The vast majority of companies are not accustomed to 100% remote work. But this is the indefinite reality many companies now face, due to the ongoing global COVID-19 health emergency. This new reality is posing abundant challenges to leaders who aim to continue supporting their teams as best they can.
Our blog has previously covered topics like how to be a great boss, how to minimize stress levels amongst your team, and how to show appreciation for your employees. The resounding common thread: good communication. So, how does this translate to a fully remote platform? A recent HBR article offers the six strategies that managers, thus far, have found to be most conducive to successful remote management.
Try not to let connecting with your team fall through the cracks simply because you no longer see them on a daily basis. In addition to sending out an open-ended request that your direct reports reach out to you with their questions or needs, make an effort to connect with them, with or without an agenda. Hearing from you, whether or not you have specific questions for them, will demonstrate to your team that, despite the physical absence, you are still approachable and available. This will not only encourage them to reach out, but it will also allow you to monitor your team’s “pulse,” so to speak.
With face-to-face interaction gone, your team probably feels less comfortable “bugging” you with minor or informal questions they would normally mention to you in passing at the office. Rather than scheduling—or expecting them to initiate—official meetings to discuss smaller things, consider holding office hours for a certain window of time each day or several times per week. Let your employees know that you will be making yourself available by video or audio conference during certain hours on certain days, and that the purpose of doing so is to have brief discussions about any lingering questions, comments, or concerns. Some conference software will allow you to “lock” the room to close it off to others—analogous to shutting your office door to meet with an employee in private.
Routines & Rituals
As much as you can, “ritualize” your availability and communication routines in order to maintain some continuity and predictability amongst your team. With so much else in flux, having at least one thing each day or week remain the same—a Monday morning group check-in, a costume theme for each virtual meeting—will help calibrate your employees’ focus.
Any change to business operations, especially one as major as transitioning to 100% virtual work, can raise questions in terms of expectations, availability, and boundaries. Can your team reach out to you any time of day? How quickly should they expect a response? Try to be clear and upfront with your team about your boundaries—maybe you want to go on a 45-minute walk every day around 2pm or have a daily 30-minute brunch with your family at 11am. By letting your employees know what they can expect in terms of your availability, and what your expectations are with respect to their communications with you, you’ll invite them to do the same. Setting boundaries is critical for everyone whose work lives are now, inevitably, spilling over into their personal lives at home.

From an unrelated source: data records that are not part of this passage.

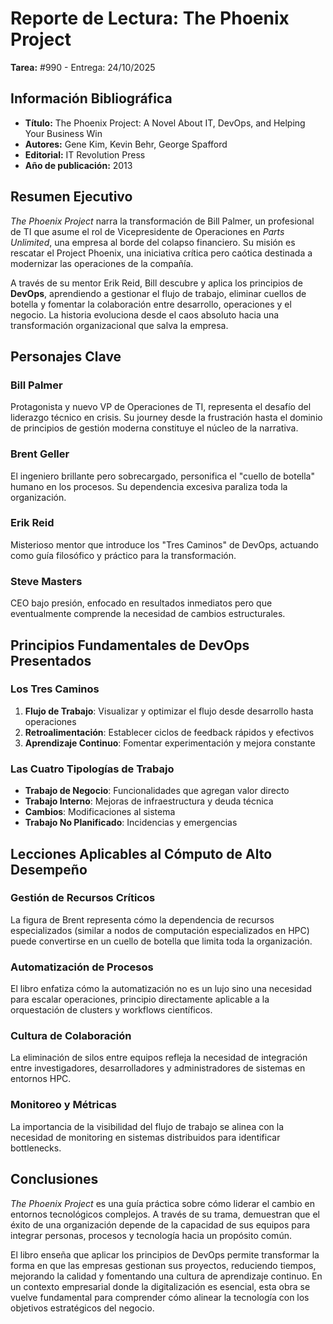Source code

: # Reporte de Lectura: The Phoenix Project
**Tarea:** #990 - Entrega: 24/10/2025

## Información Bibliográfica
- **Título:** The Phoenix Project: A Novel About IT, DevOps, and Helping Your Business Win
- **Autores:** Gene Kim, Kevin Behr, George Spafford
- **Editorial:** IT Revolution Press
- **Año de publicación:** 2013

## Resumen Ejecutivo

*The Phoenix Project* narra la transformación de Bill Palmer, un profesional de TI que asume el rol de Vicepresidente de Operaciones en *Parts Unlimited*, una empresa al borde del colapso financiero. Su misión es rescatar el Project Phoenix, una iniciativa crítica pero caótica destinada a modernizar las operaciones de la compañía.

A través de su mentor Erik Reid, Bill descubre y aplica los principios de **DevOps**, aprendiendo a gestionar el flujo de trabajo, eliminar cuellos de botella y fomentar la colaboración entre desarrollo, operaciones y el negocio. La historia evoluciona desde el caos absoluto hacia una transformación organizacional que salva la empresa.

## Personajes Clave

### **Bill Palmer**
Protagonista y nuevo VP de Operaciones de TI, representa el desafío del liderazgo técnico en crisis. Su journey desde la frustración hasta el dominio de principios de gestión moderna constituye el núcleo de la narrativa.

### **Brent Geller** 
El ingeniero brillante pero sobrecargado, personifica el "cuello de botella" humano en los procesos. Su dependencia excesiva paraliza toda la organización.

### **Erik Reid**
Misterioso mentor que introduce los "Tres Caminos" de DevOps, actuando como guía filosófico y práctico para la transformación.

### **Steve Masters**
CEO bajo presión, enfocado en resultados inmediatos pero que eventualmente comprende la necesidad de cambios estructurales.

## Principios Fundamentales de DevOps Presentados

### **Los Tres Caminos**
1. **Flujo de Trabajo**: Visualizar y optimizar el flujo desde desarrollo hasta operaciones
2. **Retroalimentación**: Establecer ciclos de feedback rápidos y efectivos
3. **Aprendizaje Continuo**: Fomentar experimentación y mejora constante

### **Las Cuatro Tipologías de Trabajo**
- **Trabajo de Negocio**: Funcionalidades que agregan valor directo
- **Trabajo Interno**: Mejoras de infraestructura y deuda técnica
- **Cambios**: Modificaciones al sistema
- **Trabajo No Planificado**: Incidencias y emergencias

## Lecciones Aplicables al Cómputo de Alto Desempeño

### **Gestión de Recursos Críticos**
La figura de Brent representa cómo la dependencia de recursos especializados (similar a nodos de computación especializados en HPC) puede convertirse en un cuello de botella que limita toda la organización.

### **Automatización de Procesos**
El libro enfatiza cómo la automatización no es un lujo sino una necesidad para escalar operaciones, principio directamente aplicable a la orquestación de clusters y workflows científicos.

### **Cultura de Colaboración**
La eliminación de silos entre equipos refleja la necesidad de integración entre investigadores, desarrolladores y administradores de sistemas en entornos HPC.

### **Monitoreo y Métricas**
La importancia de la visibilidad del flujo de trabajo se alinea con la necesidad de monitoring en sistemas distribuidos para identificar bottlenecks.

## Conclusiones

*The Phoenix Project* es una guía práctica sobre cómo liderar el cambio en entornos tecnológicos complejos. A través de su trama, demuestran que el éxito de una organización depende de la capacidad de sus equipos para integrar personas, procesos y tecnología hacia un propósito común.

El libro enseña que aplicar los principios de DevOps permite transformar la forma en que las empresas gestionan sus proyectos, reduciendo tiempos, mejorando la calidad y fomentando una cultura de aprendizaje continuo. En un contexto empresarial donde la digitalización es esencial, esta obra se vuelve fundamental para comprender cómo alinear la tecnología con los objetivos estratégicos del negocio.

Your team is likely to run into obstacles to conducting business-as-usual, and they will probably look to you for guidance. In tandem with your efforts to be approachable, be sure to create space for your team to ask these sorts of questions. Make it clear to them that they can alert you to issues—even if they remain unresolved—and that they can count on you for help in devising a solution.

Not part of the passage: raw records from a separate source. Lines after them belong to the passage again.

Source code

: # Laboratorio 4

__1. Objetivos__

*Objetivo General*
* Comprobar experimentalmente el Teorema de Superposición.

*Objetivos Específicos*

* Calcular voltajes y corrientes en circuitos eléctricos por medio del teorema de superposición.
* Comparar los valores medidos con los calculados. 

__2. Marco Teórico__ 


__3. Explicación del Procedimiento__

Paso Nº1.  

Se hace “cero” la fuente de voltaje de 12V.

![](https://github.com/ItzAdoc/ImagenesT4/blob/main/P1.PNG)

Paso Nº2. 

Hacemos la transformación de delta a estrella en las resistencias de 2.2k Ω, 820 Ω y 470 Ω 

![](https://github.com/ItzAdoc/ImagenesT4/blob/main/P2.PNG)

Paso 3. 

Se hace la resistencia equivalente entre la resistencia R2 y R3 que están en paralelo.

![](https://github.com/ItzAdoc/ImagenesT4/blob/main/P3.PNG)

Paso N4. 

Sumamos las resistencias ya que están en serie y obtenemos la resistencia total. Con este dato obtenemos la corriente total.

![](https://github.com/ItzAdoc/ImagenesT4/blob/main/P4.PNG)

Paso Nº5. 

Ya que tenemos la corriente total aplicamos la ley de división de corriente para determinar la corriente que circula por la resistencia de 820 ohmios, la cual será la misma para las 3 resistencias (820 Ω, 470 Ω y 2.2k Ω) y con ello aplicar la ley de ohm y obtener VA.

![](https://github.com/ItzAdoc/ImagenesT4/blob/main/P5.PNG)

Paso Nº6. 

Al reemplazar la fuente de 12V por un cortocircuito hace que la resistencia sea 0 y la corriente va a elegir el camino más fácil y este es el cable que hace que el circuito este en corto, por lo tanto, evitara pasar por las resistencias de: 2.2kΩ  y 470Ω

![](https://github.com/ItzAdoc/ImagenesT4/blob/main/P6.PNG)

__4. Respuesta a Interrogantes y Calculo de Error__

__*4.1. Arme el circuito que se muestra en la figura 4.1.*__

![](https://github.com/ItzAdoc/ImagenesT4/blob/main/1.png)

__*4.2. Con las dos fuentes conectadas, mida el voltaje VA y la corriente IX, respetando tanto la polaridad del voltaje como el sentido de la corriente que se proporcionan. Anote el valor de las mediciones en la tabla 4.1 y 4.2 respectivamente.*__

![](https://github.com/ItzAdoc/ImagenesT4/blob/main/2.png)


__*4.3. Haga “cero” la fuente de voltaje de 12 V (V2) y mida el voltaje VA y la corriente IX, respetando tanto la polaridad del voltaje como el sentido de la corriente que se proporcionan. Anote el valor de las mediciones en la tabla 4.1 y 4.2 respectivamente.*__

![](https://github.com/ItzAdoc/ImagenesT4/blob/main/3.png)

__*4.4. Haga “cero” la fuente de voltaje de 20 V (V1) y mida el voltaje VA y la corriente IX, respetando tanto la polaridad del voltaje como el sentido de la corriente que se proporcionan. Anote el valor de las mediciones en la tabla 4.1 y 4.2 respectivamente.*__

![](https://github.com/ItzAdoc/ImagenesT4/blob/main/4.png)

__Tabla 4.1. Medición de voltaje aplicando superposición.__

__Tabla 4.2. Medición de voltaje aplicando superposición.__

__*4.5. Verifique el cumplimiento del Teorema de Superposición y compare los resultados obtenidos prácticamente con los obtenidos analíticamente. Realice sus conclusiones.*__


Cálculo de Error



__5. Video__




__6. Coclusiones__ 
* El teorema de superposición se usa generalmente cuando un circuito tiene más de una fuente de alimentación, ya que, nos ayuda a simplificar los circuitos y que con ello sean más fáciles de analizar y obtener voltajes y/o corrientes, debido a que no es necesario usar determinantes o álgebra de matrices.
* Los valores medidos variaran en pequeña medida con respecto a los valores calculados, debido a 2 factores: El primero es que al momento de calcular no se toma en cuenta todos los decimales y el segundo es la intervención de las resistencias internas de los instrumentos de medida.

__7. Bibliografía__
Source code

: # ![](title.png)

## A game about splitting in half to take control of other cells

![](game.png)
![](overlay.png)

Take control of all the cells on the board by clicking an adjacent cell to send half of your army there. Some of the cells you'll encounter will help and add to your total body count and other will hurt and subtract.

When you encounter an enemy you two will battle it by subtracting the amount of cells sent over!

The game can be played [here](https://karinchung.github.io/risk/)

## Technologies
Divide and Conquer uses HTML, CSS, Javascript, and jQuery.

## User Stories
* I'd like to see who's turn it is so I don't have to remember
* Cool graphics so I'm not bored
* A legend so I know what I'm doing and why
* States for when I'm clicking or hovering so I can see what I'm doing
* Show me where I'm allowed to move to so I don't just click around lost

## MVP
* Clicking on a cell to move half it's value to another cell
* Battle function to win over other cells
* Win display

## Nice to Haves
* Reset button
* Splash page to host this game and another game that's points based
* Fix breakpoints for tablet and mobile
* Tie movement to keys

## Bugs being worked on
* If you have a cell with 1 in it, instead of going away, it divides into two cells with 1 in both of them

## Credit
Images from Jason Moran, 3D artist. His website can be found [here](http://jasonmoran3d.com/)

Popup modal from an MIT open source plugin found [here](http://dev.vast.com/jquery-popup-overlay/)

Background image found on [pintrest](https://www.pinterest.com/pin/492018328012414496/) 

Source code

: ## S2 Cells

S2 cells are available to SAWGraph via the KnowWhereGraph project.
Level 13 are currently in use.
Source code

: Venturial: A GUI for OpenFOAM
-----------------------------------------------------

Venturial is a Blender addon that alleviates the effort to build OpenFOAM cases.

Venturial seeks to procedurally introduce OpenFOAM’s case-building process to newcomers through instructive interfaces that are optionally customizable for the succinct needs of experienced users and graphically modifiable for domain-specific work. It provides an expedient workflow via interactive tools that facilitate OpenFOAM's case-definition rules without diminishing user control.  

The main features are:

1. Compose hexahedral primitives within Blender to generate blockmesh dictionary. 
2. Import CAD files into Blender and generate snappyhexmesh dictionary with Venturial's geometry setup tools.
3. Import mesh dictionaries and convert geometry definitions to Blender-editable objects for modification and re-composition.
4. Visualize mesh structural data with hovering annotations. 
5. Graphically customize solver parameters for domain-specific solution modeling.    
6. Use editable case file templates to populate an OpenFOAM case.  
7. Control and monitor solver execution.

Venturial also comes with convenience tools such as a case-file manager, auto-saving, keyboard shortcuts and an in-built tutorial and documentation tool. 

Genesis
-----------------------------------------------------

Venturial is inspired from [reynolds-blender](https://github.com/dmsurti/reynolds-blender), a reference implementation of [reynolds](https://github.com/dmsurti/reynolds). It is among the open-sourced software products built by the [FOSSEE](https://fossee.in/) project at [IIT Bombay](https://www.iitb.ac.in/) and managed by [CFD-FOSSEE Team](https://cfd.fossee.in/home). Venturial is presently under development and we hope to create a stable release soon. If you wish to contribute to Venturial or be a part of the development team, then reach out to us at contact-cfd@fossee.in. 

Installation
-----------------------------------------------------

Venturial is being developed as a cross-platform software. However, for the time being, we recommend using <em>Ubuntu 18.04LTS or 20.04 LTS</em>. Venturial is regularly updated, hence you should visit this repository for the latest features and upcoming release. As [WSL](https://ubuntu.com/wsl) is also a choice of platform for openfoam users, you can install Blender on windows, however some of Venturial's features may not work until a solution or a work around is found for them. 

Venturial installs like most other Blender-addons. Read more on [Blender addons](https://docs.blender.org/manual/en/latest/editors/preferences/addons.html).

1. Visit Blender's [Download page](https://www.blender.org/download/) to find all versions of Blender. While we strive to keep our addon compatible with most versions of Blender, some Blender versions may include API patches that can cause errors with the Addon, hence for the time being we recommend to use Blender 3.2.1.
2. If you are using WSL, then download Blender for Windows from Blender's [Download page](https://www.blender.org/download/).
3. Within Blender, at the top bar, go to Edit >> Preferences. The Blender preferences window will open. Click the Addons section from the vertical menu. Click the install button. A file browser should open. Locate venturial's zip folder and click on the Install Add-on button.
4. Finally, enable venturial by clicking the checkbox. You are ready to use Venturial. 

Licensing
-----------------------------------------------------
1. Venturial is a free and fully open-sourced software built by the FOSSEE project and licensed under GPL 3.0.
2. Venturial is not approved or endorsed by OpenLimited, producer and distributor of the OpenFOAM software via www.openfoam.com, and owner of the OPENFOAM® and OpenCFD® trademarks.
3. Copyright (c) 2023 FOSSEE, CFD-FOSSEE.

The onslaught of bad news can be overwhelming, depressing, and anxiety-producing. Now more than ever, your team craves good news. Try to acknowledge good work, not just great work. Go out of your way to celebrate the small victories. On the flip side of that, distance warrants even more stringent clarity and calibration in order for everyone to stay on the same page. If you become aware of mistakes made amongst your team, offer constructive feedback in a timely manner. This will prevent minor errors from snowballing and optimize conditions for your employees to work together while they remain apart.